The planer can make a face flat using the sled, but it'll be very difficult to ensure that the boards are truly perpendicular to the planer table for edge jointing. While the planer may a smooth the edges and flatten them, there'll be no guarantee that they're 90° to the face. Edge jointing with a router or TS can at least use the flat face as a reference to get a 90°, the planer can't.


----------



## Jacktoo (Oct 8, 2009)

A word to wise, never under any circumstances should you put anything with metal parts thru a planer! This is how strange and unexplained accidents have occurred. I had one case where the guy was using a sled with nuts and bolts and one of the nuts came loose and went into knives. He said all the nuts were tight, I still had to report, unexplained, possible human error. Their is always a way of doing things, that won't put you in harms way! Be safe and have fun!

Jack


----------



## jacobsk (Jan 19, 2010)

before restoring my jointer I used my planer all the time.

I would rip both edges on the table saw to get em close, then stand the boards upright and sending them through the planer.

it worked alright, I never used a sled or any clamps though, I did just fine by holding two or three pieces tight as they went into and then jumping the other side and holding them tight together as they passed through.

every once and awhile I'd get some that turned out with parallelagram cross section, but that was usually when I sent the boards through individually.


----------



## juanation (Jan 17, 2010)

thanks guys!!!!as always you have helped me a lot!!! thanks !!i will keep you posted!!!


----------



## Colt W. Knight (Nov 29, 2009)

I use my planet to rough edge boards all the time.


----------



## woodnthings (Jan 24, 2009)

*A thickness planes makes both surfaces parallel!*

If you place a straight surface, either an edge or a flat surface in the planer, it will make the opposite surface, the one pointing up, parallel to it. SO...if you start with a straight surface, possibly from a jointer or the table saw, why not use the same tool for all the boards?..

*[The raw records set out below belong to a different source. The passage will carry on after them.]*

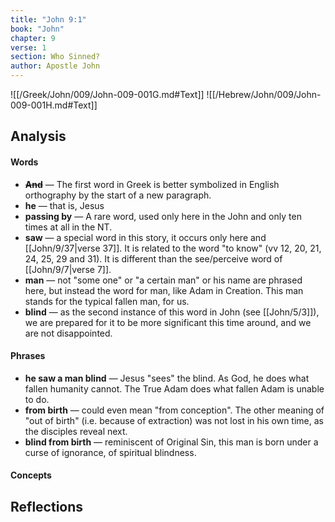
 ```yaml
---
title: "John 9:1"
book: "John"
chapter: 9
verse: 1
section: Who Sinned?
author: Apostle John
---
```

![[/Greek/John/009/John-009-001G.md#Text]]
![[/Hebrew/John/009/John-009-001H.md#Text]]

## Analysis

#### Words
- **<s>And</s>** — The first word in Greek is better symbolized in English orthography by the start of a new paragraph.
- **he** — that is, Jesus
- **passing by** — A rare word, used only here in the John and only ten times at all in the NT.
- **saw** — a special word in this story, it occurs only here and [[John/9/37|verse 37]].  It is related to the word "to know" (vv 12, 20, 21, 24, 25, 29 and 31).  It is different than the see/perceive word of [[John/9/7|verse 7]].
- **man** — not "some one" or "a certain man" or his name are phrased here, but instead the word for man, like Adam in Creation.  This man stands for the typical fallen man, for us.
- **blind** — as the second instance of this word in John (see [[John/5/3]]), we are prepared for it to be more significant this time around, and we are not disappointed.

#### Phrases
- **he saw a man blind** — Jesus "sees" the blind.  As God, he does what fallen humanity cannot.  The True Adam does what fallen Adam is unable to do.
- **from birth** — could even mean "from conception".  The other meaning of "out of birth" (i.e. because of extraction) was not lost in his own time, as the disciples reveal next.
- **blind from birth** — reminiscent of Original Sin, this man is born under a curse of ignorance, of spiritual blindness.

#### Concepts

## Reflections
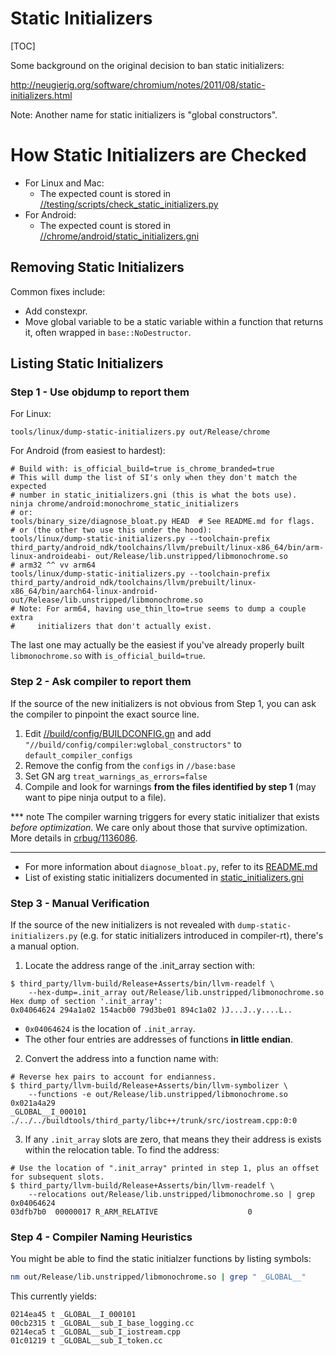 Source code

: # Static Initializers

[TOC]

Some background on the original decision to ban static initializers:

http://neugierig.org/software/chromium/notes/2011/08/static-initializers.html

Note: Another name for static initializers is "global constructors".

# How Static Initializers are Checked

* For Linux and Mac:
  * The expected count is stored in [//testing/scripts/check_static_initializers.py](https://source.chromium.org/chromium/chromium/src/+/main:testing/scripts/check_static_initializers.py)
* For Android:
  * The expected count is stored in [//chrome/android/static_initializers.gni](https://cs.chromium.org/chromium/src/chrome/android/static_initializers.gni)

## Removing Static Initializers

Common fixes include:

* Add constexpr.
* Move global variable to be a static variable within a function that returns
  it, often wrapped in `base::NoDestructor`.

## Listing Static Initializers

### Step 1 - Use objdump to report them
For Linux:

    tools/linux/dump-static-initializers.py out/Release/chrome

For Android (from easiest to hardest):

    # Build with: is_official_build=true is_chrome_branded=true
    # This will dump the list of SI's only when they don't match the expected
    # number in static_initializers.gni (this is what the bots use).
    ninja chrome/android:monochrome_static_initializers
    # or:
    tools/binary_size/diagnose_bloat.py HEAD  # See README.md for flags.
    # or (the other two use this under the hood):
    tools/linux/dump-static-initializers.py --toolchain-prefix third_party/android_ndk/toolchains/llvm/prebuilt/linux-x86_64/bin/arm-linux-androideabi- out/Release/lib.unstripped/libmonochrome.so
    # arm32 ^^ vv arm64
    tools/linux/dump-static-initializers.py --toolchain-prefix third_party/android_ndk/toolchains/llvm/prebuilt/linux-x86_64/bin/aarch64-linux-android- out/Release/lib.unstripped/libmonochrome.so
    # Note: For arm64, having use_thin_lto=true seems to dump a couple extra
    #     initializers that don't actually exist.

The last one may actually be the easiest if you've already properly built
`libmonochrome.so` with `is_official_build=true`.

### Step 2 - Ask compiler to report them

If the source of the new initializers is not obvious from Step 1, you can ask the
compiler to pinpoint the exact source line.

1. Edit [//build/config/BUILDCONFIG.gn](https://cs.chromium.org/chromium/src/build/config/BUILDCONFIG.gn)
and add `"//build/config/compiler:wglobal_constructors"` to `default_compiler_configs`
2. Remove the config from the `configs` in `//base:base`
3. Set GN arg `treat_warnings_as_errors=false`
4. Compile and look for warnings **from the files identified by step 1** (may want to pipe ninja output to a file).

*** note
The compiler warning triggers for every static initializer that exists
*before optimization*. We care only about those that survive optimization.
More details in [crbug/1136086](https://bugs.chromium.org/p/chromium/issues/detail?id=1136086).
***

* For more information about `diagnose_bloat.py`, refer to its [README.md](/tools/binary_size/README.md#diagnose_bloat.py)
* List of existing static initializers documented in [static_initializers.gni](/chrome/android/static_initializers.gni)

### Step 3 - Manual Verification

If the source of the new initializers is not revealed with
`dump-static-initializers.py` (e.g. for static initializers introduced in
compiler-rt), there's a manual option.

1. Locate the address range of the .init_array section with:
```
$ third_party/llvm-build/Release+Asserts/bin/llvm-readelf \
    --hex-dump=.init_array out/Release/lib.unstripped/libmonochrome.so
Hex dump of section '.init_array':
0x04064624 294a1a02 154acb00 79d3be01 894c1a02 )J...J..y....L..
```

* `0x04064624` is the location of `.init_array`.
* The other four entries are addresses of functions **in little endian**.

2. Convert the address into a function name with:

```
# Reverse hex pairs to account for endianness.
$ third_party/llvm-build/Release+Asserts/bin/llvm-symbolizer \
    --functions -e out/Release/lib.unstripped/libmonochrome.so 0x021a4a29
_GLOBAL__I_000101
./../../buildtools/third_party/libc++/trunk/src/iostream.cpp:0:0
```

3. If any `.init_array` slots are zero, that means they their address is exists
within the relocation table. To find the address:

```
# Use the location of ".init_array" printed in step 1, plus an offset for subsequent slots.
$ third_party/llvm-build/Release+Asserts/bin/llvm-readelf \
    --relocations out/Release/lib.unstripped/libmonochrome.so | grep 0x04064624
03dfb7b0  00000017 R_ARM_RELATIVE                    0
```

### Step 4 - Compiler Naming Heuristics

You might be able to find the static initialzer functions by listing symbols:

```sh
nm out/Release/lib.unstripped/libmonochrome.so | grep " _GLOBAL__"
```

This currently yields:
```
0214ea45 t _GLOBAL__I_000101
00cb2315 t _GLOBAL__sub_I_base_logging.cc
0214eca5 t _GLOBAL__sub_I_iostream.cpp
01c01219 t _GLOBAL__sub_I_token.cc
```
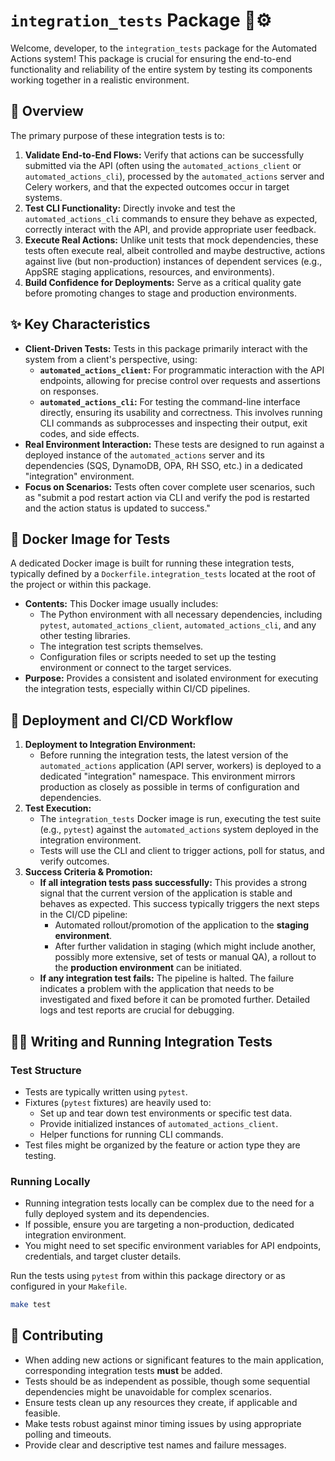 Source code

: # `integration_tests` Package 🧪⚙️

Welcome, developer, to the `integration_tests` package for the Automated Actions system! This package is crucial for ensuring the end-to-end functionality and reliability of the entire system by testing its components working together in a realistic environment.

## 🎯 Overview

The primary purpose of these integration tests is to:

1. **Validate End-to-End Flows:** Verify that actions can be successfully submitted via the API (often using the `automated_actions_client` or `automated_actions_cli`), processed by the `automated_actions` server and Celery workers, and that the expected outcomes occur in target systems.
2. **Test CLI Functionality:** Directly invoke and test the `automated_actions_cli` commands to ensure they behave as expected, correctly interact with the API, and provide appropriate user feedback.
3. **Execute Real Actions:** Unlike unit tests that mock dependencies, these tests often execute real, albeit controlled and maybe destructive, actions against live (but non-production) instances of dependent services (e.g., AppSRE staging applications, resources, and environments).
4. **Build Confidence for Deployments:** Serve as a critical quality gate before promoting changes to stage and production environments.

## ✨ Key Characteristics

* **Client-Driven Tests:** Tests in this package primarily interact with the system from a client's perspective, using:
  * **`automated_actions_client`:** For programmatic interaction with the API endpoints, allowing for precise control over requests and assertions on responses.
  * **`automated_actions_cli`:** For testing the command-line interface directly, ensuring its usability and correctness. This involves running CLI commands as subprocesses and inspecting their output, exit codes, and side effects.
* **Real Environment Interaction:** These tests are designed to run against a deployed instance of the `automated_actions` server and its dependencies (SQS, DynamoDB, OPA, RH SSO, etc.) in a dedicated "integration" environment.
* **Focus on Scenarios:** Tests often cover complete user scenarios, such as "submit a pod restart action via CLI and verify the pod is restarted and the action status is updated to success."

## 🐳 Docker Image for Tests

A dedicated Docker image is built for running these integration tests, typically defined by a `Dockerfile.integration_tests` located at the root of the project or within this package.

* **Contents:** This Docker image usually includes:
  * The Python environment with all necessary dependencies, including `pytest`, `automated_actions_client`, `automated_actions_cli`, and any other testing libraries.
  * The integration test scripts themselves.
  * Configuration files or scripts needed to set up the testing environment or connect to the target services.
* **Purpose:** Provides a consistent and isolated environment for executing the integration tests, especially within CI/CD pipelines.

## 🚀 Deployment and CI/CD Workflow

1. **Deployment to Integration Environment:**
    * Before running the integration tests, the latest version of the `automated_actions` application (API server, workers) is deployed to a dedicated "integration" namespace. This environment mirrors production as closely as possible in terms of configuration and dependencies.
2. **Test Execution:**
    * The `integration_tests` Docker image is run, executing the test suite (e.g., `pytest`) against the `automated_actions` system deployed in the integration environment.
    * Tests will use the CLI and client to trigger actions, poll for status, and verify outcomes.
3. **Success Criteria & Promotion:**
    * **If all integration tests pass successfully:** This provides a strong signal that the current version of the application is stable and behaves as expected. This success typically triggers the next steps in the CI/CD pipeline:
        * Automated rollout/promotion of the application to the **staging environment**.
        * After further validation in staging (which might include another, possibly more extensive, set of tests or manual QA), a rollout to the **production environment** can be initiated.
    * **If any integration test fails:** The pipeline is halted. The failure indicates a problem with the application that needs to be investigated and fixed before it can be promoted further. Detailed logs and test reports are crucial for debugging.

## 🧑‍💻 Writing and Running Integration Tests

### Test Structure

* Tests are typically written using `pytest`.
* Fixtures (`pytest` fixtures) are heavily used to:
  * Set up and tear down test environments or specific test data.
  * Provide initialized instances of `automated_actions_client`.
  * Helper functions for running CLI commands.
* Test files might be organized by the feature or action type they are testing.

### Running Locally

* Running integration tests locally can be complex due to the need for a fully deployed system and its dependencies.
* If possible, ensure you are targeting a non-production, dedicated integration environment.
* You might need to set specific environment variables for API endpoints, credentials, and target cluster details.

Run the tests using `pytest` from within this package directory or as configured in your `Makefile`.

```bash
make test
```

## 🤝 Contributing

* When adding new actions or significant features to the main application, corresponding integration tests **must** be added.
* Tests should be as independent as possible, though some sequential dependencies might be unavoidable for complex scenarios.
* Ensure tests clean up any resources they create, if applicable and feasible.
* Make tests robust against minor timing issues by using appropriate polling and timeouts.
* Provide clear and descriptive test names and failure messages.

*Unless, you want to make multiple edges on multiple boards an identical dimension or thickness. *In my "opinion" the width of the stack should be greater than the height of the boards on edge for safety sake. Then stack them together and plane away.:thumbsup:
A board 1 x 6 3/4" in width to be planed "on edge" is risky, since it may not feed properly or twist and tip ruining the board. Just rip the boards on the table saw with a quality blade and avoid those possibilities. 

If the bottom surface of the board is not straight, the planer will simply duplicate any bow on the top surface, it will not straighten a warped or curved board. JMO :blink: bill


----------



## jlhaslip (Jan 16, 2010)

How do you think boards got straightened in ye olden dayes???

Build a shooting board and use a hand plane to straighten the edges. google it.


----------



## juanation (Jan 17, 2010)

hahaha it worked!!
http://www.woodworkingtalk.com/f2/jointing-portable-planer-easy-jointing-15094/


----------